- _About this task_:
Repeat only these lines, exactly: the first line of the data, the line containing "выбранном множестве случаев.", and every line between them. Pictures stay out.

Top of Given data

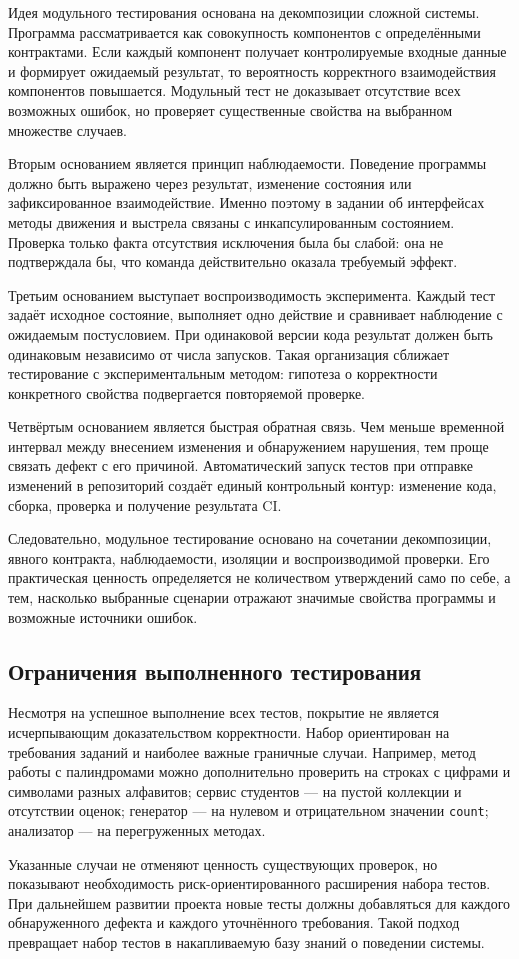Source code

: Идея модульного тестирования основана на декомпозиции сложной системы. Программа рассматривается как совокупность компонентов с определёнными контрактами. Если каждый компонент получает контролируемые входные данные и формирует ожидаемый результат, то вероятность корректного взаимодействия компонентов повышается. Модульный тест не доказывает отсутствие всех возможных ошибок, но проверяет существенные свойства на выбранном множестве случаев.

Вторым основанием является принцип наблюдаемости. Поведение программы должно быть выражено через результат, изменение состояния или зафиксированное взаимодействие. Именно поэтому в задании об интерфейсах методы движения и выстрела связаны с инкапсулированным состоянием. Проверка только факта отсутствия исключения была бы слабой: она не подтверждала бы, что команда действительно оказала требуемый эффект.

Третьим основанием выступает воспроизводимость эксперимента. Каждый тест задаёт исходное состояние, выполняет одно действие и сравнивает наблюдение с ожидаемым постусловием. При одинаковой версии кода результат должен быть одинаковым независимо от числа запусков. Такая организация сближает тестирование с экспериментальным методом: гипотеза о корректности конкретного свойства подвергается повторяемой проверке.

Четвёртым основанием является быстрая обратная связь. Чем меньше временной интервал между внесением изменения и обнаружением нарушения, тем проще связать дефект с его причиной. Автоматический запуск тестов при отправке изменений в репозиторий создаёт единый контрольный контур: изменение кода, сборка, проверка и получение результата CI.

Следовательно, модульное тестирование основано на сочетании декомпозиции, явного контракта, наблюдаемости, изоляции и воспроизводимой проверки. Его практическая ценность определяется не количеством утверждений само по себе, а тем, насколько выбранные сценарии отражают значимые свойства программы и возможные источники ошибок.

\subsection{Ограничения выполненного тестирования}

Несмотря на успешное выполнение всех тестов, покрытие не является исчерпывающим доказательством корректности. Набор ориентирован на требования заданий и наиболее важные граничные случаи. Например, метод работы с палиндромами можно дополнительно проверить на строках с цифрами и символами разных алфавитов; сервис студентов --- на пустой коллекции и отсутствии оценок; генератор --- на нулевом и отрицательном значении \texttt{count}; анализатор --- на перегруженных методах.

Указанные случаи не отменяют ценность существующих проверок, но показывают необходимость риск-ориентированного расширения набора тестов. При дальнейшем развитии проекта новые тесты должны добавляться для каждого обнаруженного дефекта и каждого уточнённого требования. Такой подход превращает набор тестов в накапливаемую базу знаний о поведении системы.
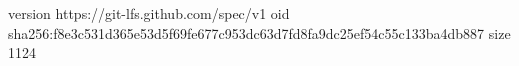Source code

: version https://git-lfs.github.com/spec/v1
oid sha256:f8e3c531d365e53d5f69fe677c953dc63d7fd8fa9dc25ef54c55c133ba4db887
size 1124
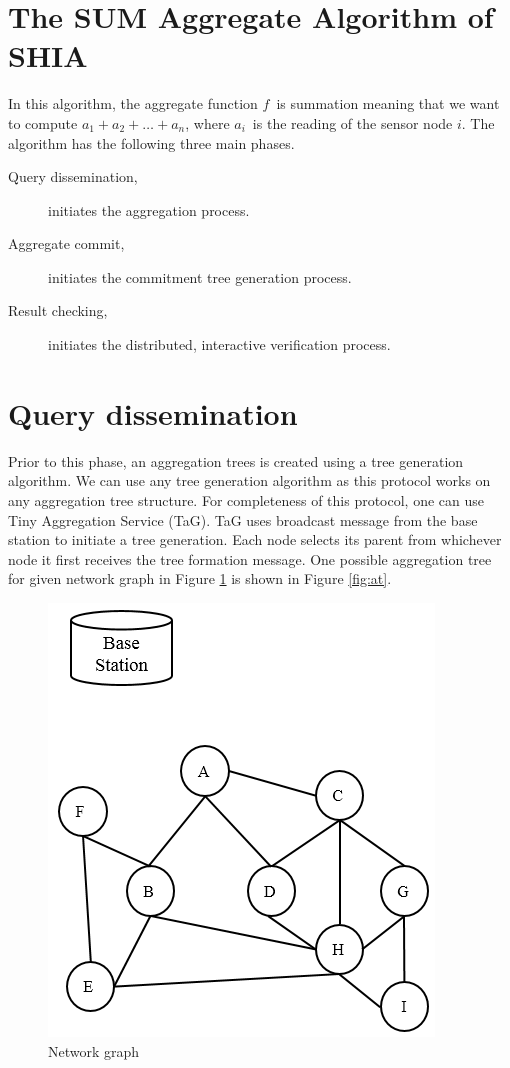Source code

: \section{The SUM Aggregate Algorithm of SHIA}
		In this algorithm, the aggregate function $f$\ is summation meaning that we want to compute $a_{1} + a_{2} + \dotsc + a_{n}$, where $a_{i}$\ is the reading of the sensor node $i$.
		The algorithm has the following three main phases.
		\begin{description}
			\item [Query dissemination,] initiates the aggregation process.
			\item [Aggregate commit,] initiates the commitment tree generation process.
			\item [Result checking,] initiates the distributed, interactive verification process.
		\end{description}

\section{Query dissemination}
	\label{sec:query-dissemination}
	Prior to this phase, an aggregation trees is created using a tree generation algorithm.
	We can use any tree generation algorithm as this protocol works on any aggregation tree structure.
	For completeness of this protocol, one can use Tiny Aggregation Service (TaG)\cite{madden2002tag}.
	TaG uses broadcast message from the base station to initiate a tree generation.
	Each node selects its parent from whichever node it first receives the tree formation message.
	One possible aggregation tree for given network graph in Figure \ref{fig:ng} is shown in Figure \ref{fig:at}. 
	\begin{figure}[h!]
		\centering
		\includegraphics[scale = 1]{images/network-graph.png}
		\caption{Network graph}
		\label{fig:ng}
	\end{figure}

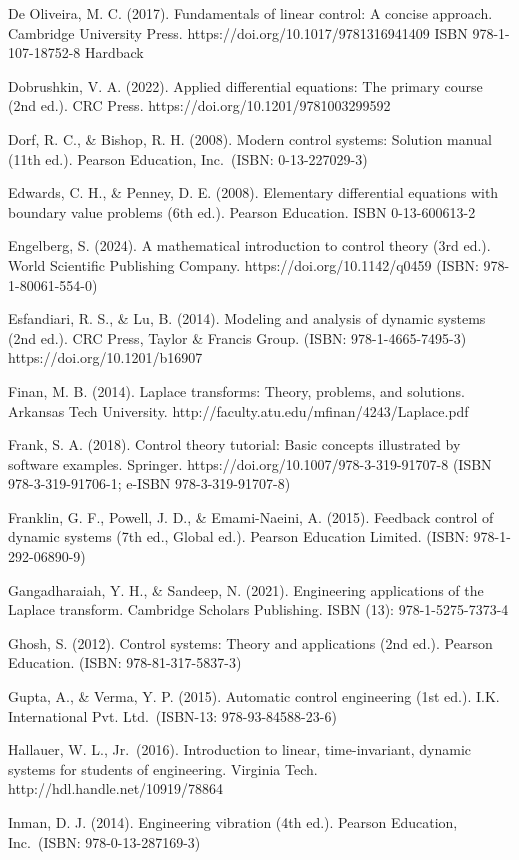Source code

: \documentclass[
  11pt,
]{article}
\begin{document}
De Oliveira, M. C. (2017). Fundamentals of linear control: A concise
approach. Cambridge University Press.
https://doi.org/10.1017/9781316941409 ISBN 978-1-107-18752-8 Hardback

Dobrushkin, V. A. (2022). Applied differential equations: The primary
course (2nd ed.). CRC Press. https://doi.org/10.1201/9781003299592

Dorf, R. C., \& Bishop, R. H. (2008). Modern control systems: Solution
manual (11th ed.). Pearson Education, Inc.~(ISBN: 0-13-227029-3)

Edwards, C. H., \& Penney, D. E. (2008). Elementary differential
equations with boundary value problems (6th ed.). Pearson Education.
ISBN 0-13-600613-2

Engelberg, S. (2024). A mathematical introduction to control theory (3rd
ed.). World Scientific Publishing Company. https://doi.org/10.1142/q0459
(ISBN: 978-1-80061-554-0)

Esfandiari, R. S., \& Lu, B. (2014). Modeling and analysis of dynamic
systems (2nd ed.). CRC Press, Taylor \& Francis Group. (ISBN:
978-1-4665-7495-3) https://doi.org/10.1201/b16907

Finan, M. B. (2014). Laplace transforms: Theory, problems, and
solutions. Arkansas Tech University.
http://faculty.atu.edu/mfinan/4243/Laplace.pdf

Frank, S. A. (2018). Control theory tutorial: Basic concepts illustrated
by software examples. Springer.
https://doi.org/10.1007/978-3-319-91707-8 (ISBN 978-3-319-91706-1;
e-ISBN 978-3-319-91707-8)

Franklin, G. F., Powell, J. D., \& Emami-Naeini, A. (2015). Feedback
control of dynamic systems (7th ed., Global ed.). Pearson Education
Limited. (ISBN: 978-1-292-06890-9)

Gangadharaiah, Y. H., \& Sandeep, N. (2021). Engineering applications of
the Laplace transform. Cambridge Scholars Publishing. ISBN (13):
978-1-5275-7373-4

Ghosh, S. (2012). Control systems: Theory and applications (2nd ed.).
Pearson Education. (ISBN: 978-81-317-5837-3)

Gupta, A., \& Verma, Y. P. (2015). Automatic control engineering (1st
ed.). I.K. International Pvt. Ltd.~(ISBN-13: 978-93-84588-23-6)

Hallauer, W. L., Jr.~(2016). Introduction to linear, time-invariant,
dynamic systems for students of engineering. Virginia Tech.
http://hdl.handle.net/10919/78864

Inman, D. J. (2014). Engineering vibration (4th ed.). Pearson Education,
Inc.~(ISBN: 978-0-13-287169-3)
\end{document}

Bottom of Given data

- _Exercise answer_:
Source code

: Идея модульного тестирования основана на декомпозиции сложной системы. Программа рассматривается как совокупность компонентов с определёнными контрактами. Если каждый компонент получает контролируемые входные данные и формирует ожидаемый результат, то вероятность корректного взаимодействия компонентов повышается. Модульный тест не доказывает отсутствие всех возможных ошибок, но проверяет существенные свойства на выбранном множестве случаев.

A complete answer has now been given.